Cuarenta y cuatro grados a la sombra (X): Otoño, ese rumor de brisa
El 22 de septiembre amaneció con un cielo ligeramente nublado, una mínima de 21 grados y una máxima que, por primera vez en meses, no llevaba un cuatro delante. En Villafresno del Río, eso era como escuchar un milagro susurrado, una promesa de tregua que hacía cosquillas en el ánimo.
En cualquier otro lugar de Europa, sería un día común, más bien anodino. Pero aquí, entre las casas blancas de paredes desconchadas y las calles polvorientas, fue un cambio de era.
El pueblo entero amaneció distinto: más erguido, más esperanzado, con los párpados menos pegajosos y las gargantas menos secas.
La señora Alfonsa fue una de las primeras en reaccionar.

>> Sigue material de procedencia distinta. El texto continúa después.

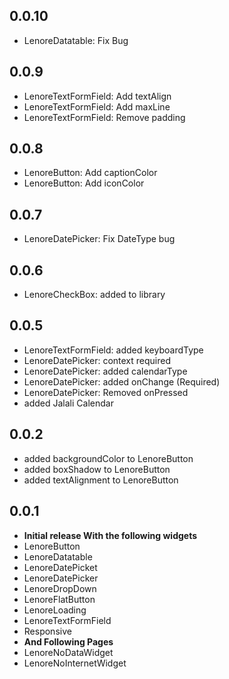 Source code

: ## 0.0.10
* LenoreDatatable: Fix Bug
## 0.0.9
* LenoreTextFormField: Add textAlign 
* LenoreTextFormField: Add maxLine 
* LenoreTextFormField: Remove padding 

## 0.0.8
* LenoreButton: Add captionColor 
* LenoreButton: Add iconColor 

## 0.0.7
* LenoreDatePicker: Fix DateType bug 

## 0.0.6
* LenoreCheckBox: added to library 

## 0.0.5
* LenoreTextFormField: added keyboardType 
* LenoreDatePicker: context required
* LenoreDatePicker: added calendarType
* LenoreDatePicker: added onChange (Required)
* LenoreDatePicker: Removed onPressed
* added Jalali Calendar


## 0.0.2

* added backgroundColor to LenoreButton
* added boxShadow to LenoreButton
* added textAlignment to LenoreButton


## 0.0.1

* **Initial release With the following widgets**
* LenoreButton
* LenoreDatatable
* LenoreDatePicket
* LenoreDatePicker
* LenoreDropDown
* LenoreFlatButton
* LenoreLoading
* LenoreTextFormField
* Responsive
* **And Following Pages**
* LenoreNoDataWidget
* LenoreNoInternetWidget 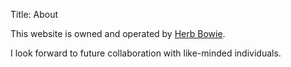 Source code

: Title: About

This website is owned and operated by [Herb Bowie](http://www.herbbowie.com).

I look forward to future collaboration with like-minded individuals.
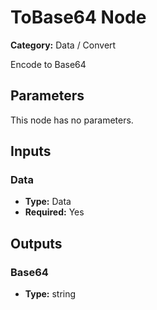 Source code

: 
# ToBase64 Node

**Category:** Data / Convert

Encode to Base64

## Parameters

This node has no parameters.

## Inputs


### Data
- **Type:** Data
- **Required:** Yes



## Outputs


### Base64
- **Type:** string




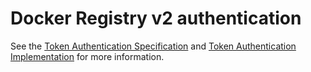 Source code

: <!--[metadata]>
+++
title = "Docker Regidtry Token Authentication"
description = "Docker Registry v2 authentication schema"
keywords = ["registry, on-prem, images, tags, repository, distribution, authentication, advanced"]
[menu.main]
parent="smn_registry_ref"
+++
<![end-metadata]-->

# Docker Registry v2 authentication

See the [Token Authentication Specification](token.md) and
[Token Authentication Implementation](jwt.md) for more information.
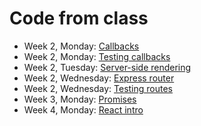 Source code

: # Code from class

* Week 2, Monday: [Callbacks](callbacks)
* Week 2, Monday: [Testing callbacks](testing-callbacks)
* Week 2, Tuesday: [Server-side rendering](server-side-rendering)
* Week 2, Wednesday: [Express router](express-router)
* Week 2, Wednesday: [Testing routes](testing-routes)
* Week 3, Monday: [Promises](promises)
* Week 4, Monday: [React intro](react-intro)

Sacó la chaquetilla de entretiempo que guardaba desde el verano del 97, (y tú te morías por verme) aquella de punto fino, color marrón funeral, con manchas de aceite y sudor en el codo derecho. La colgó del respaldo del sofá como si fuera un estandarte.
—Es por si refresca —dijo, aunque en el fondo ya estaba feliz solo con la idea. Seguía abanicándose con energía, no por el calor, sino por costumbre.

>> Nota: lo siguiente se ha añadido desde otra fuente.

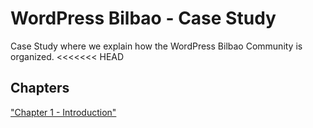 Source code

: # WordPress Bilbao - Case Study
Case Study where we explain how the WordPress Bilbao Community is organized.
<<<<<<< HEAD

## Chapters

["Chapter 1 - Introduction"](Chapter%201%20-%20Introduction/introduction.md)
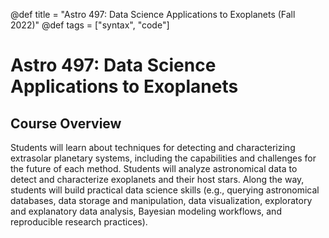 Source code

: @def title = "Astro 497: Data Science Applications to Exoplanets  (Fall 2022)"
@def tags = ["syntax", "code"]

# Astro 497: Data Science Applications to Exoplanets  

## Course Overview
Students will learn about techniques for detecting and characterizing extrasolar planetary systems, including the capabilities and challenges for the future of each method.  Students will analyze astronomical data to detect and characterize exoplanets and their host stars.  Along the way, students will build practical data science skills (e.g., querying astronomical databases, data storage and manipulation, data visualization, exploratory and explanatory data analysis, Bayesian modeling workflows, and reproducible research practices).

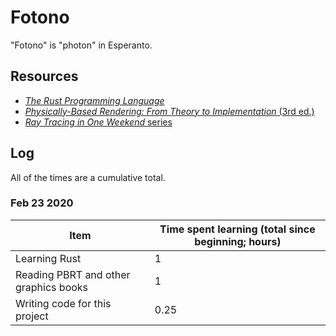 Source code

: # Fotono
"Fotono" is "photon" in Esperanto. 

## Resources
- [*The Rust Programming Language*](https://doc.rust-lang.org/book/)
- [*Physically-Based Rendering: From Theory to Implementation* (3rd ed.)](http://pbr-book.org/)
- [*Ray Tracing in One Weekend* series](https://raytracing.github.io/)

## Log
All of the times are a cumulative total.
### Feb 23 2020
| Item                                  | Time spent learning (total since beginning; hours) |
|---------------------------------------|----------------------------------------------------|
| Learning Rust                         | 1                                                  |
| Reading PBRT and other graphics books | 1                                                  |
| Writing code for this project         | 0.25                                               |
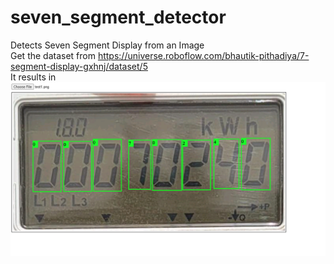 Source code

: # seven_segment_detector
Detects Seven Segment Display from an Image <br>
Get the dataset from https://universe.roboflow.com/bhautik-pithadiya/7-segment-display-gxhnj/dataset/5 <br>
It results in
![alt text](https://github.com/anihitk07/seven_segment_detector/blob/main/docs/result.png)
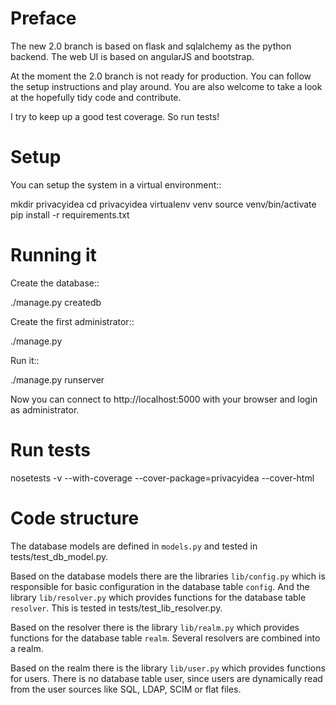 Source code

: Preface
=======

The new 2.0 branch is based on flask and sqlalchemy as the python backend. The web UI is based
on angularJS and bootstrap.

At the moment the 2.0 branch is not ready for production. You can follow the setup instructions and play around.
You are also welcome to take a look at the hopefully tidy code and contribute.

I try to keep up a good test coverage. So run tests!

Setup
=====

You can setup the system in a virtual environment::

   mkdir privacyidea
   cd privacyidea
   virtualenv venv
   source venv/bin/activate
   pip install -r requirements.txt


Running it
==========

Create the database::

   ./manage.py createdb

Create the first administrator::

   ./manage.py <email> <username>

Run it::

   ./manage.py runserver

Now you can connect to http://localhost:5000 with your browser and login as administrator.

Run tests
=========

   nosetests -v --with-coverage --cover-package=privacyidea --cover-html

Code structure
==============

The database models are defined in ``models.py`` and tested in tests/test_db_model.py.

Based on the database models there are the libraries ``lib/config.py`` which is
responsible for basic configuration in the database table ``config``.
And the library ``lib/resolver.py`` which provides functions for the database
table ``resolver``. This is tested in tests/test_lib_resolver.py.

Based on the resolver there is the library ``lib/realm.py`` which provides functions
for the database table ``realm``. Several resolvers are combined into a realm.

Based on the realm there is the library ``lib/user.py`` which provides functions 
for users. There is no database table user, since users are dynamically read from
the user sources like SQL, LDAP, SCIM or flat files.


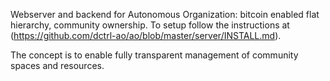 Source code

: Webserver and backend for Autonomous Organization: bitcoin enabled flat hierarchy, community ownership. To setup follow the instructions at (https://github.com/dctrl-ao/ao/blob/master/server/INSTALL.md).

The concept is to enable fully transparent management of community spaces and resources.
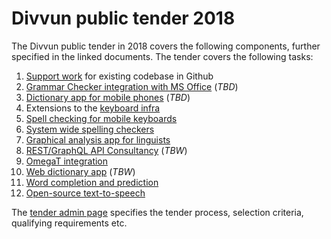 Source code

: # Divvun public tender 2018

The Divvun public tender in 2018 covers the following components, further
specified in the linked documents. The tender covers the following tasks:

1.  [Support work](SupportWork.md) for existing codebase in Github
2.  [Grammar Checker integration with MS Office](GrammarChecker.md) (*TBD*)
3.  [Dictionary app for mobile phones](MobileDictionaries.md) (*TBD*)
4.  Extensions to the [keyboard infra](CLDRSupport.md)
5.  [Spell checking for mobile keyboards](MobileSpell.md)
6.  [System wide spelling checkers](SystemSpellCheck.md)
7.  [Graphical analysis app for linguists](GUITextAnalyser.md)
8.  [REST/GraphQL API Consultancy](REST_API.md) (*TBW*)
9.  [OmegaT integration](OmegaT.md)
10. [Web dictionary app](WebDict.md) (*TBW*)
11. [Word completion and prediction](WordCompletionPrediction.md)
12. [Open-source text-to-speech](OpenSourceTSS.md)

The [tender admin page](TenderAdmin.md) specifies the tender process, selection
criteria, qualifying requirements etc.
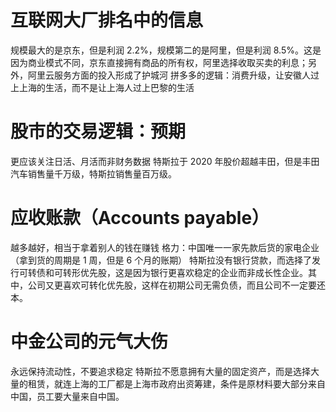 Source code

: # 互联网大厂排名中的信息
规模最大的是京东，但是利润 2.2%，规模第二的是阿里，但是利润 8.5%。这是因为商业模式不同，京东直接拥有商品的所有权，阿里选择收取买卖的利息；另外，阿里云服务方面的投入形成了护城河
拼多多的逻辑：消费升级，让安徽人过上上海的生活，而不是让上海人过上巴黎的生活
# 股市的交易逻辑：预期
更应该关注日活、月活而非财务数据
特斯拉于 2020 年股价超越丰田，但是丰田汽车销售量千万级，特斯拉销售量百万级。
# 应收账款（Accounts payable）
越多越好，相当于拿着别人的钱在赚钱
格力：中国唯一一家先款后货的家电企业（拿到货的周期是 1 周，但是 6 个月的账期）
特斯拉没有银行贷款，而选择了发行可转债和可转形优先股，这是因为银行更喜欢稳定的企业而非成长性企业。其中，公司又更喜欢可转化优先股，这样在初期公司无需负债，而且公司不一定要还本。
# 中金公司的元气大伤
永远保持流动性，不要追求稳定
特斯拉不愿意拥有大量的固定资产，而是选择大量的租赁，就连上海的工厂都是上海市政府出资筹建，条件是原材料要大部分来自中国，员工要大量来自中国。


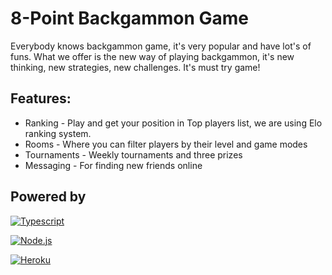 8-Point Backgammon Game
==============
Everybody knows backgammon game, it's very popular and have lot's of funs. What we offer is the new way of playing backgammon, it's new thinking, new strategies, new challenges. It's must try game!


Features:
---------
* Ranking - Play and get your position in Top players list, we are using Elo ranking system.
* Rooms - Where you can filter players by their level and game modes
* Tournaments - Weekly tournaments and three prizes
* Messaging - For finding new friends online



Powered by
----------
[![Typescript](http://www.typescriptlang.org/content/images/logo_small.png)](http://www.typescriptlang.org/)

[![Node.js](http://nodejs.org/images/logos/nodejs.png)](http://nodejs.org)

[![Heroku](https://d1lpkba4w1baqt.cloudfront.net/heroku-logo-light-300x100.png)](http://heroku.com)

La radio local, Radio Libélula, abrió la mañana con una locución que parecía una bendición:
—Queridos oyentes: el otoño ha entrado en nuestras vidas como un jubilado en la cola del ambulatorio… sin hacer ruido, pero con presencia.
En el bar de Nines, las mesas se llenaron de una energía que no se sentía desde la última feria.
Los primeros cafés calientes se sirvieron sin que nadie muriera por combustión espontánea.
Don Isidro, que llevaba días mirando la temperatura con desconfianza, pidió por primera vez en meses una tapa de Pestorejo a la brasa. Al primer bocado, entre sorbo de café y mueca satisfecha, soltó:
—Esto es vida. Esto es patria.
En las calles, una brisa tímida empezó a colarse entre los balcones con macetas olvidadas. Fue entonces cuando se dejó ver la primera hoja seca del otoño, que cayó despacio, como una plegaria.
Era de un olmo reseco que llevaba sin saber qué estación era desde 2012, un árbol viejo que parecía haber sobrevivido a guerras, crisis inmobiliarias, sequías y olas de calor.
Los niños la vieron caer y se quedaron quietos, con la boca abierta. Algunos adultos dijeron que era pura casualidad, pero no faltaron quienes la fotografiaron como si fuera un cometa o una señal divina.
Nines, la del bar, la enmarcó y colgó un cartel justo debajo:
“Aquí cayó el otoño. Y no murió nadie.”
Mientras tanto, los jóvenes del pueblo, aún con pantalones cortos y sandalias, comenzaron a planear sus escapadas a la sierra, ilusionados con la idea de “que ya no hace tanto calor, ¿no?”.
—Podemos hacer senderismo sin morir en el intento —decían, con la energía renovada.
Las abuelas, guardianas de la sabiduría de las estaciones, comenzaron a hervir sopa de ajo.
La cocina parecía un hammam, con ollas humeantes y delantales sudados, pero sus caras irradiaban felicidad.
—Hay que ir acostumbrando el cuerpo —decían al unísono, mientras añadían un chorrito de pimentón y pan frito.
Incluso el cura, que siempre iba a la vanguardia del pueblo, mencionó el cambio de estación en la misa vespertina:
—Así como caen las hojas, caigan nuestros pecados, y como llega el viento, llegue el abrigo al corazón.
A última hora del día, cuando el sol empezó a ocultarse tras las colinas, la temperatura bajó a un fresco (para ellos) de 25 grados.
Una pareja de jóvenes, valientes o quizás inconscientes, se atrevió a dar un paseo sin abanico.
Alguien encendió incienso en una esquina, no por devoción, sino porque los mosquitos se estaban mudando a climas más frescos y había que ahuyentarlos.
Don Isidro, que miraba el horizonte desde la puerta del bar con los brazos cruzados, lanzó una frase con la solemnidad que solo él sabe imprimir:
—Se acabó el verano. Guardad los abanicos. Sacad el brasero. Y que Dios reparta mantas.
En ese instante, como una banda sonora natural, un búho lejano ululó, y la noche abrazó Villafresno del Río con su manto fresco, perfumado por eucaliptos y el eco de un río dormido.
Los vecinos comenzaron a encender pequeñas hogueras en sus patios, preparándose para las noches de charla, memorias y, por qué no, para esperar que el frío no fuera tan cruel.
Por primera vez en mucho tiempo, el pueblo respiró hondo y supo que, aunque el calor volvería, había llegado un respiro. Y eso, para ellos, era más que suficiente.